Моя дочь родилась в 1997 году, через четыре года родилась ее сестра. Сегодня моя жизнь наполнена подробностями и вещами жизни маленьких девочек: платьями сказочных принцесс, пазлами с Рапунцель, розовыми блестками для тела, заколками с бабочками и любыми возможными вещами с Hello Kitty. На пять часов в день, пять дней в неделю я становлюсь писательницей и преподавательницей. Остальное время я – подружка, команда поддержки, судья, повар, личный стилист и шофер для двух низеньких шумных людей, которые удивительно похожи на меня и мою сестру, когда нам было на 30 лет меньше.
Однажды я прочитала, что, когда появляется ребенок, кровь словно начинает течь вне твоего тела. Иногда мне кажется, что снаружи бежит не только кровь. В моих дочерях есть частички моего «я», моей сущности и души. Вот почему мне приходится постоянно напоминать себе, что мои дочери – не я, отдельные личности, а не просто более молодые версии меня. Желание заботиться о них так, как я хотела, чтобы заботились обо мне, не исчезло. Воспитание детей нередко становится воспитанием самой себя, если мать сама тоскует по материнской любви. Каждый день мне приходится проводить эту границу.
Этот феномен не так опасен, как может показаться. Каждая молодая мать естественным образом связывает себя со своим ребенком. Оставаясь взрослым человеком, она постоянно скатывается психологически в более раннее, детское состояние. По мнению психолога Нэнси Чодороу, это активирует ранние воспоминания о времени, проведенном с матерью или материнской фигурой. Когда ребенок улыбается или плачет, женщина интуитивно знает, почему он это делает, и ощущает его реакцию.

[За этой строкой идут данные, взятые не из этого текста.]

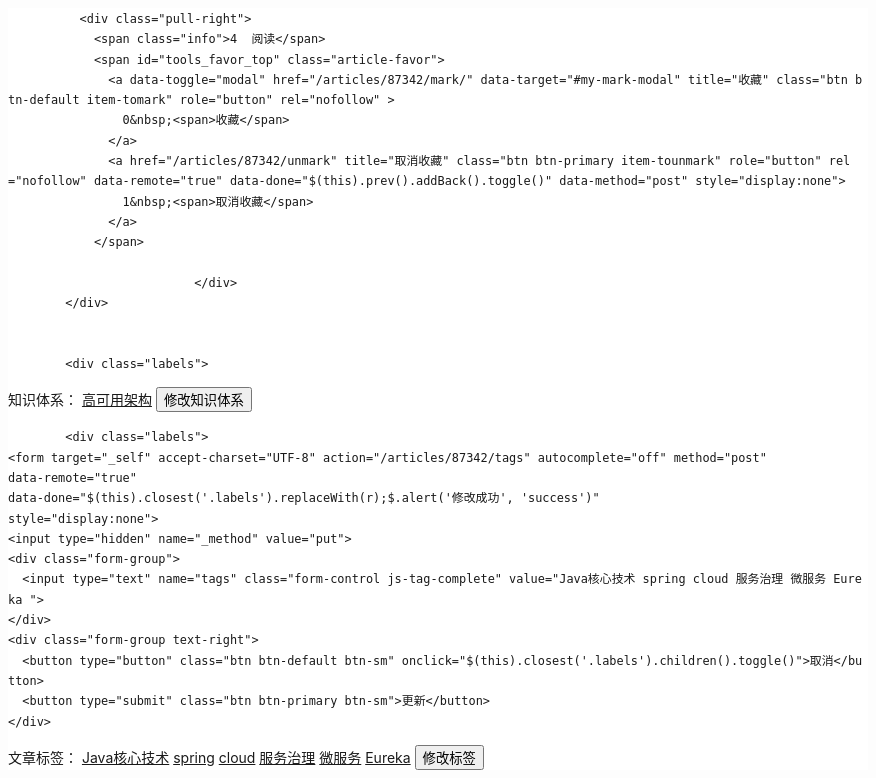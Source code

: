               <div class="pull-right">
                <span class="info">4  阅读</span>
                <span id="tools_favor_top" class="article-favor">
                  <a data-toggle="modal" href="/articles/87342/mark/" data-target="#my-mark-modal" title="收藏" class="btn btn-default item-tomark" role="button" rel="nofollow" >
                    0&nbsp;<span>收藏</span>
                  </a>
                  <a href="/articles/87342/unmark" title="取消收藏" class="btn btn-primary item-tounmark" role="button" rel="nofollow" data-remote="true" data-done="$(this).prev().addBack().toggle()" data-method="post" style="display:none">
                    1&nbsp;<span>取消收藏</span>
                  </a>
                </span>
                
                              </div>
            </div>

            
            <div class="labels">
  <div class="knowledge-tags">
    <span class="k-span">知识体系：</span>
          <a class="ktag" href="/articles/?kid=22" data-kid="22">高可用架构</a>
        <button href="/knowledge/knowledgeTags?type=show&aid=87342" class="btn btn-default btn-xs kbutton" data-toggle="modal" data-target="#editKnowledgeTagModal">
      <span class="glyphicon glyphicon-pencil"></span>
      修改知识体系
    </button>
  </div>
</div>

  <div class="modal fade" id="editKnowledgeTagModal" tabindex="-1" role="dialog" aria-labelledby="myModalLabel" aria-hidden="true"></div>

            <div class="labels">
    <form target="_self" accept-charset="UTF-8" action="/articles/87342/tags" autocomplete="off" method="post"
    data-remote="true"
    data-done="$(this).closest('.labels').replaceWith(r);$.alert('修改成功', 'success')"
    style="display:none">
    <input type="hidden" name="_method" value="put">
    <div class="form-group">
      <input type="text" name="tags" class="form-control js-tag-complete" value="Java核心技术 spring cloud 服务治理 微服务 Eureka ">
    </div>
    <div class="form-group text-right">
      <button type="button" class="btn btn-default btn-sm" onclick="$(this).closest('.labels').children().toggle()">取消</button>
      <button type="submit" class="btn btn-primary btn-sm">更新</button>
    </div>
  </form>
  
  <div>
    <span>文章标签：</span>
          <a class="article-tag" href="/search?q=Java核心技术&type=INSIDE_ARTICLE_TAG">Java核心技术</a>
          <a class="article-tag" href="/search?q=spring&type=INSIDE_ARTICLE_TAG">spring</a>
          <a class="article-tag" href="/search?q=cloud&type=INSIDE_ARTICLE_TAG">cloud</a>
          <a class="article-tag" href="/search?q=服务治理&type=INSIDE_ARTICLE_TAG">服务治理</a>
          <a class="article-tag" href="/search?q=微服务&type=INSIDE_ARTICLE_TAG">微服务</a>
          <a class="article-tag" href="/search?q=Eureka&type=INSIDE_ARTICLE_TAG">Eureka</a>
              <button type="button" id="edit-tags" class="btn btn-default btn-xs" onclick="$(this).closest('.labels').children().toggle()">
        <span class="glyphicon glyphicon-pencil"></span>
        修改标签
      </button>
      <a href="/articles/87342/tags/history" class="btn btn-default btn-xs" data-toggle="modal" data-target="#modal-tag-history">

В то же время, пока новоиспеченная мать держит, кормит и воспитывает ребенка, она также связывает себя со своей матерью – или матерью, которую ей хотелось бы иметь. Наши ранние воспоминания о младенческой заботе сохраняются в психике, и мы обращаемся к ним как к образцу поведения, когда сами становимся матерями. Таким образом, женщина бессознательно повторяет поведение своей матери, если не признала его опасным и не предприняла осознанные шаги, чтобы все исправить. Каждая дочь отождествляет себя с матерью и собственным детским «я», чтобы создать третий образ себя-родителя. Задача дочери без матери – сопротивляться излишнему отождествлению в обоих направлениях. Психиатры Сол Алтчул и Хелен Бейсер, наблюдавшие за пациентками Центра Барра-Харриса в Чикаго, заметили, что женщины, потерявшие матерей в раннем возрасте, часто связывали себя и с умершей матерью, и с ребенком, особенно с дочерью. Женщина без матери, которая смотрит на своего ребенка и видит лишь себя, проецирует на него свою идентичность и может окружить чрезмерной или недостаточной заботой в попытке восстановиться. Женщина без матери, которая ощущает тесную связь с матерью, боится умереть молодой и может эмоционально отдалиться от своих детей или вообще не завести их.
Тереза Рандо помогает женщинам найти комфортный баланс. «Отождествление может быть здоровым, если соответствует вашим поступкам и ролям, – утверждает она. – Когда дочь без матери сама становится матерью, ей иногда приходится налаживать новые отношения с умершим родителем. Вы можете относиться к матери как к человеку, который защищал вас в детстве, но не как к человеку, который защищает вас сейчас. Это разграничение может показаться странным, но оно важно. Как психологу мне приходится говорить: “Ваша мать была такой когда-то, но не сейчас”. Я не пытаюсь устранить раннюю связь и не прошу женщин отпустить ее. Но я пытаюсь проникнуть во взрослую жизнь женщины и найти новые внутренние отношения с ее матерью, которые уместны для данного периода. Когда я родила ребенка и медсестра принесла его мне через несколько часов, первым делом я спела песню, которую мне пела моя мама. Это был прекрасный способ ощутить связь с ней. Теперь, когда я сама мама, чувствую себя даже ближе к своей матери».